Clinical spine surgery
BACKGROUND: Although the incidence of spinal fusions has increased significantly in the United States over the last quarter century, national trends of anterior lumbar interbody fusion (ALIF) utilization are not known.PURPOSE: The objective of this study was to characterize trends, clinical characteristics, risk factors associated with, and outcomes of ALIF in the United States.STUDY DESIGN: This was an epidemiological study using national administrative data from the MarketScan database.METHODS: Using a large administrative database, we identified adults who underwent ALIF in the United States from 2007 to 2014. The incidence of ALIF was studied longitudinally over time and across geographic regions in the United States. Data related to postoperative complications, length of stay, readmission, and cost were collected.RESULTS: We identified 49,945 patients that underwent ALIF in the United States between 2007 and 2014. The total number of ALIF procedures increased from 3650 in 2007 to 6151 in 2014, accounting for an average increase of 24.07% annually.

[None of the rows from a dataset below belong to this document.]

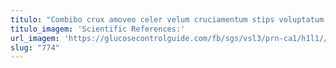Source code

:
 ```yaml
---
titulo: "Combibo crux amoveo celer velum cruciamentum stips voluptatum minus verto. Ulterius tabula denique suscipio crinis vorago curia vigor accommodo. Vergo victoria absque tracto doloribus volaticus."
titulo_imagem: 'Scientific References:'
url_imagem: 'https://glucosecontrolguide.com/fb/sgs/vsl3/prn-ca1/h1l1//images/refs.webp'
slug: "774"
---
```

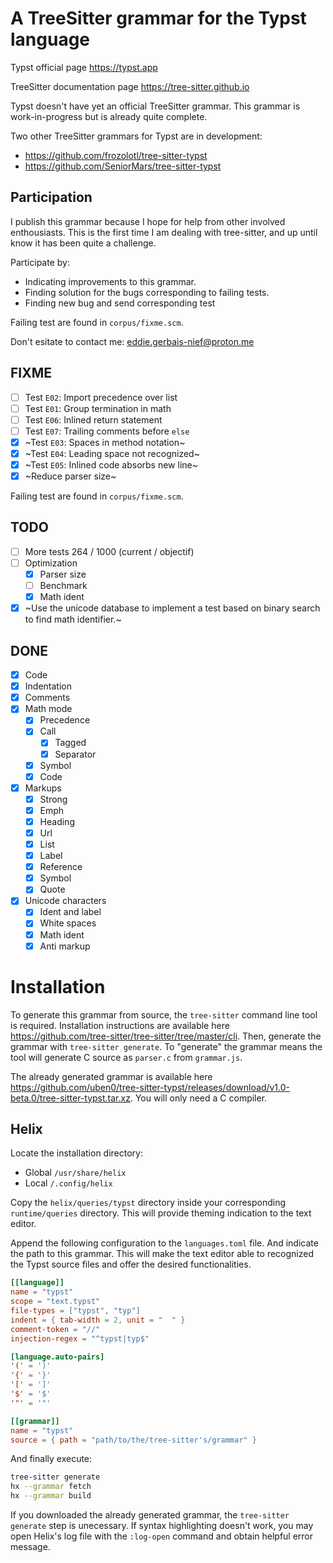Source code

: # A TreeSitter grammar for the Typst language

Typst official page https://typst.app

TreeSitter documentation page https://tree-sitter.github.io

Typst doesn't have yet an official TreeSitter grammar. This grammar is work-in-progress but is already quite complete.

Two other TreeSitter grammars for Typst are in development:

- https://github.com/frozolotl/tree-sitter-typst
- https://github.com/SeniorMars/tree-sitter-typst

## Participation

I publish this grammar because I hope for help from other involved enthousiasts. This is the first time I am dealing with tree-sitter, and up until know it has been quite a challenge.

Participate by:
- Indicating improvements to this grammar.
- Finding solution for the bugs corresponding to failing tests.
- Finding new bug and send corresponding test

Failing test are found in `corpus/fixme.scm`.

Don't esitate to contact me: eddie.gerbais-nief@proton.me

## FIXME

- [ ] Test `E02`: Import precedence over list
- [ ] Test `E01`: Group termination in math
- [ ] Test `E06`: Inlined return statement
- [ ] Test `E07`: Trailing comments before `else`
- [X] ~Test `E03`: Spaces in method notation~
- [X] ~Test `E04`: Leading space not recognized~
- [X] ~Test `E05`: Inlined code absorbs new line~
- [X] ~Reduce parser size~

Failing test are found in `corpus/fixme.scm`.

## TODO

- [ ] More tests 264 / 1000 (current / objectif)
- [ ] Optimization
  - [X] Parser size
  - [ ] Benchmark
  - [X] Math ident

- [X] ~Use the unicode database to implement a test based on binary search to find math identifier.~

## DONE

- [X] Code
- [X] Indentation
- [X] Comments
- [X] Math mode
  - [X] Precedence
  - [X] Call
    - [X] Tagged
    - [X] Separator
  - [X] Symbol
  - [X] Code
- [X] Markups
  - [X] Strong
  - [X] Emph
  - [X] Heading
  - [X] Url
  - [X] List
  - [X] Label
  - [X] Reference
  - [X] Symbol
  - [X] Quote
- [X] Unicode characters
  - [X] Ident and label
  - [X] White spaces
  - [X] Math ident
  - [X] Anti markup

# Installation

To generate this grammar from source, the `tree-sitter` command line tool is required. Installation instructions are available here https://github.com/tree-sitter/tree-sitter/tree/master/cli. Then, generate the grammar with `tree-sitter generate`. To "generate" the grammar means the tool will generate C source as `parser.c` from `grammar.js`.

The already generated grammar is available here https://github.com/uben0/tree-sitter-typst/releases/download/v1.0-beta.0/tree-sitter-typst.tar.xz. You will only need a C compiler.

## Helix

Locate the installation directory:

- Global `/usr/share/helix`
- Local `/.config/helix`

Copy the `helix/queries/typst` directory inside your corresponding `runtime/queries` directory. This will provide theming indication to the text editor.

Append the following configuration to the `languages.toml` file. And indicate the path to this grammar. This will make the text editor able to recognized the Typst source files and offer the desired functionalities.

```toml
[[language]]
name = "typst"
scope = "text.typst"
file-types = ["typst", "typ"]
indent = { tab-width = 2, unit = "  " }
comment-token = "//"
injection-regex = "^typst|typ$"

[language.auto-pairs]
'(' = ')'
'{' = '}'
'[' = ']'
'$' = '$'
'"' = '"'

[[grammar]]
name = "typst"
source = { path = "path/to/the/tree-sitter's/grammar" }
```

And finally execute:
```sh
tree-sitter generate
hx --grammar fetch
hx --grammar build
```

If you downloaded the already generated grammar, the `tree-sitter generate` step is unecessary. If syntax highlighting doesn't work, you may open Helix's log file with the `:log-open` command and obtain helpful error message.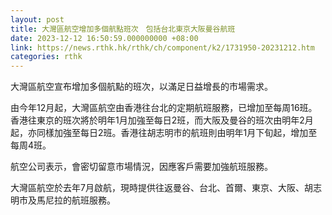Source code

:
 ```yaml
---
layout: post
title: 大灣區航空增加多個航點班次　包括台北東京大阪曼谷航班
date: 2023-12-12 16:50:59.000000000 +08:00
link: https://news.rthk.hk/rthk/ch/component/k2/1731950-20231212.htm
categories: rthk
---
```


大灣區航空宣布增加多個航點的班次，以滿足日益增長的市場需求。

由今年12月起，大灣區航空由香港往台北的定期航班服務，已增加至每周16班。香港往東京的班次將於明年1月加強至每日2班，而大阪及曼谷的班次由明年2月起，亦同樣加強至每日2班。香港往胡志明市的航班則由明年1月下旬起，增加至每周4班。

航空公司表示，會密切留意市場情況，因應客戶需要加強航班服務。

大灣區航空於去年7月啟航，現時提供往返曼谷、台北、首爾、東京、大阪、胡志明市及馬尼拉的航班服務。
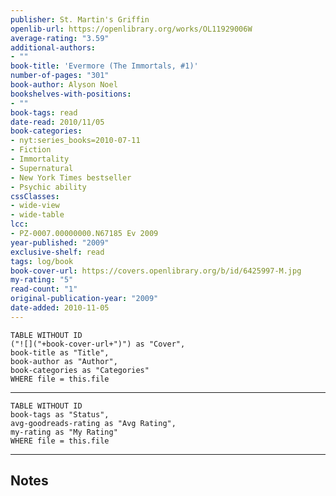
 ```yaml
---
publisher: St. Martin's Griffin
openlib-url: https://openlibrary.org/works/OL11929006W
average-rating: "3.59"
additional-authors:
- ""
book-title: 'Evermore (The Immortals, #1)'
number-of-pages: "301"
book-author: Alyson Noel
bookshelves-with-positions:
- ""
book-tags: read
date-read: 2010/11/05
book-categories:
- nyt:series_books=2010-07-11
- Fiction
- Immortality
- Supernatural
- New York Times bestseller
- Psychic ability
cssClasses:
- wide-view
- wide-table
lcc:
- PZ-0007.00000000.N67185 Ev 2009
year-published: "2009"
exclusive-shelf: read
tags: log/book
book-cover-url: https://covers.openlibrary.org/b/id/6425997-M.jpg
my-rating: "5"
read-count: "1"
original-publication-year: "2009"
date-added: 2010-11-05
---
```


```dataview
TABLE WITHOUT ID
("![]("+book-cover-url+")") as "Cover",
book-title as "Title",
book-author as "Author",
book-categories as "Categories"
WHERE file = this.file
```
---
```dataview
TABLE WITHOUT ID
book-tags as "Status",
avg-goodreads-rating as "Avg Rating",
my-rating as "My Rating"
WHERE file = this.file
```
---
## Notes



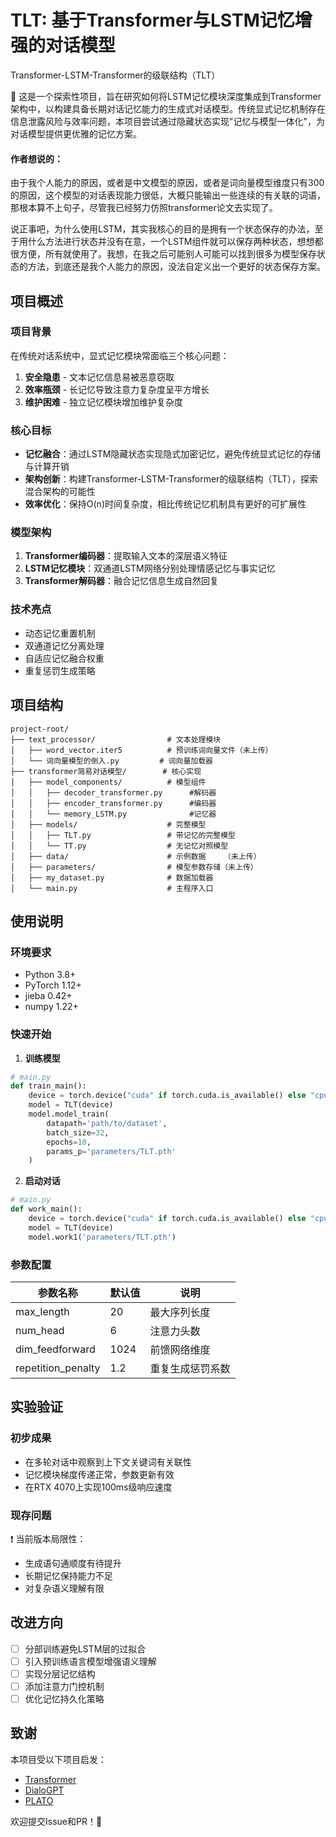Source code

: # TLT: 基于Transformer与LSTM记忆增强的对话模型

Transformer-LSTM-Transformer的级联结构（TLT）

👋 这是一个探索性项目，旨在研究如何将LSTM记忆模块深度集成到Transformer架构中，以构建具备长期对话记忆能力的生成式对话模型。传统显式记忆机制存在信息泄露风险与效率问题，本项目尝试通过隐藏状态实现"记忆与模型一体化"，为对话模型提供更优雅的记忆方案。

#### 作者想说的：
由于我个人能力的原因，或者是中文模型的原因，或者是词向量模型维度只有300的原因，这个模型的对话表现能力很低，大概只能输出一些连续的有关联的词语，那根本算不上句子，尽管我已经努力仿照transformer论文去实现了。

说正事吧，为什么使用LSTM，其实我核心的目的是拥有一个状态保存的办法，至于用什么方法进行状态并没有在意，一个LSTM组件就可以保存两种状态，想想都很方便，所有就使用了。我想，在我之后可能别人可能可以找到很多为模型保存状态的方法，到底还是我个人能力的原因，没法自定义出一个更好的状态保存方案。



## 项目概述

### 项目背景

在传统对话系统中，显式记忆模块常面临三个核心问题：
1. **安全隐患** - 文本记忆信息易被恶意窃取
2. **效率瓶颈** - 长记忆导致注意力复杂度呈平方增长
3. **维护困难** - 独立记忆模块增加维护复杂度

### 核心目标
- **记忆融合**：通过LSTM隐藏状态实现隐式加密记忆，避免传统显式记忆的存储与计算开销
- **架构创新**：构建Transformer-LSTM-Transformer的级联结构（TLT），探索混合架构的可能性
- **效率优化**：保持O(n)时间复杂度，相比传统记忆机制具有更好的可扩展性

### 模型架构

1. **Transformer编码器**：提取输入文本的深层语义特征
2. **LSTM记忆模块**：双通道LSTM网络分别处理情感记忆与事实记忆
3. **Transformer解码器**：融合记忆信息生成自然回复

### 技术亮点
- 动态记忆重置机制
- 双通道记忆分离处理
- 自适应记忆融合权重
- 重复惩罚生成策略

## 项目结构
```
project-root/
├── text_processor/                # 文本处理模块
│   ├── word_vector.iter5          # 预训练词向量文件（未上传）
│   └── 词向量模型的倒入.py         # 词向量加载器
├── transformer简易对话模型/        # 核心实现
│   ├── model_components/          # 模型组件
│   │   ├── decoder_transformer.py      #解码器
│   │   ├── encoder_transformer.py      #编码器
│   │   └── memory_LSTM.py              #记忆器
│   ├── models/                    # 完整模型
│   │   ├── TLT.py                 # 带记忆的完整模型
│   │   └── TT.py                  # 无记忆对照模型
│   ├── data/                      # 示例数据    （未上传）
│   ├── parameters/                # 模型参数存储（未上传）
│   ├── my_dataset.py              # 数据加载器
│   └── main.py                    # 主程序入口
```

## 使用说明

### 环境要求
- Python 3.8+
- PyTorch 1.12+
- jieba 0.42+
- numpy 1.22+

### 快速开始
1. **训练模型**
```python
# main.py
def train_main():
    device = torch.device("cuda" if torch.cuda.is_available() else "cpu")
    model = TLT(device)
    model.model_train(
        datapath='path/to/dataset',
        batch_size=32,
        epochs=10,
        params_p='parameters/TLT.pth'
    )
```

2. **启动对话**
```python
# main.py
def work_main():
    device = torch.device("cuda" if torch.cuda.is_available() else "cpu")
    model = TLT(device)
    model.work1('parameters/TLT.pth')
```

### 参数配置
| 参数名称          | 默认值   | 说明                     |
|-------------------|---------|--------------------------|
| max_length        | 20      | 最大序列长度             |
| num_head          | 6       | 注意力头数               |
| dim_feedforward   | 1024    | 前馈网络维度             |
| repetition_penalty| 1.2     | 重复生成惩罚系数         |

## 实验验证

### 初步成果
- 在多轮对话中观察到上下文关键词有关联性
- 记忆模块梯度传递正常，参数更新有效
- 在RTX 4070上实现100ms级响应速度

### 现存问题
❗ 当前版本局限性：
- 生成语句通顺度有待提升
- 长期记忆保持能力不足
- 对复杂语义理解有限

## 改进方向
- [ ] 分部训练避免LSTM层的过拟合
- [ ] 引入预训练语言模型增强语义理解
- [ ] 实现分层记忆结构
- [ ] 添加注意力门控机制
- [ ] 优化记忆持久化策略

## 致谢
本项目受以下项目启发：
- [Transformer](https://arxiv.org/abs/1706.03762)
- [DialoGPT](https://github.com/microsoft/DialoGPT)
- [PLATO](https://arxiv.org/abs/1910.07931)

欢迎提交Issue和PR！🤝
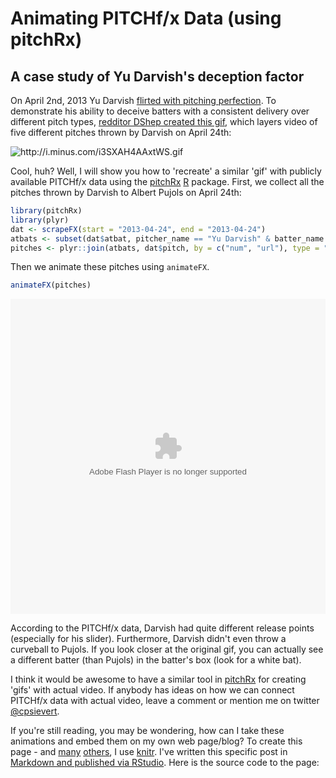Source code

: Animating PITCHf/x Data (using pitchRx)
========================================================

A case study of Yu Darvish's deception factor
---------------------------------------------------

On April 2nd, 2013 Yu Darvish [flirted with pitching perfection](http://sports.yahoo.com/news/yu-darvish-loses-perfect-game-030913556--mlb.html). To demonstrate his ability to deceive batters with a consistent delivery over different pitch types, [redditor DShep created this gif](http://www.reddit.com/r/baseball/comments/1d2z6d/all_of_darvishs_primary_pitches_at_once/), which layers video of five different pitches thrown by Darvish on April 24th:

<img class="decoded" src="http://i.minus.com/i3SXAH4AAxtWS.gif" alt="http://i.minus.com/i3SXAH4AAxtWS.gif"></img>

Cool, huh? Well, I will show you how to 'recreate' a similar 'gif' with publicly available PITCHf/x data using the [pitchRx](http://cran.r-project.org/web/packages/pitchRx/) [R](http://cran.r-project.org) package. First, we collect all the pitches thrown by Darvish to Albert Pujols on April 24th:


```r
library(pitchRx)
library(plyr)
dat <- scrapeFX(start = "2013-04-24", end = "2013-04-24")
atbats <- subset(dat$atbat, pitcher_name == "Yu Darvish" & batter_name == "Albert Pujols")
pitches <- plyr::join(atbats, dat$pitch, by = c("num", "url"), type = "inner")
```


Then we animate these pitches using `animateFX`. 





```r
animateFX(pitches)
```

<embed width="504" height="504" name="plugin" src="figure/ani.swf" type="application/x-shockwave-flash">


According to the PITCHf/x data, Darvish had quite different release points (especially for his slider). Furthermore, Darvish didn't even throw a curveball to Pujols. If you look closer at the original gif, you can actually see a different batter (than Pujols) in the batter's box (look for a white bat). 

I think it would be awesome to have a similar tool in [pitchRx](http://cran.r-project.org/web/packages/pitchRx/) for creating 'gifs' with actual video. If anybody has ideas on how we can connect PITCHf/x data with actual video, leave a comment or mention me on twitter [@cpsievert](http://twitter.com/cpsievert).

If you're still reading, you may be wondering, how can I take these animations and embed them on my own web page/blog? To create this page - and [many](http://cpsievert.github.io/pitchRx/demo/) [others](http://cpsievert.github.io/pitchRx/rgl1), I use [knitr](http://yihui.name/knitr/). I've written this specific post in [Markdown and published via RStudio](http://www.rstudio.com/ide/docs/authoring/using_markdown). Here is the source code to the page:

The Southern United States performed the highest number of ALIFs. The most common conditions treated were degenerative disc disease and spondylolisthesis. Over one third of patients (34.6%) underwent multilevel fusion. The most common complications were iron deficiency anemia, urinary tract infections, and pulmonary complications. Hospital and physician pay increased significantly during the study period.CONCLUSIONS: For the first time in our knowledge, we identified national trends in ALIF utilization, outcomes, and cost using a large administrative database. Our study reaffirms prior work that has demonstrated low rates of complications, mortality, and readmission following ALIF.LEVEL OF EVIDENCE: Level III.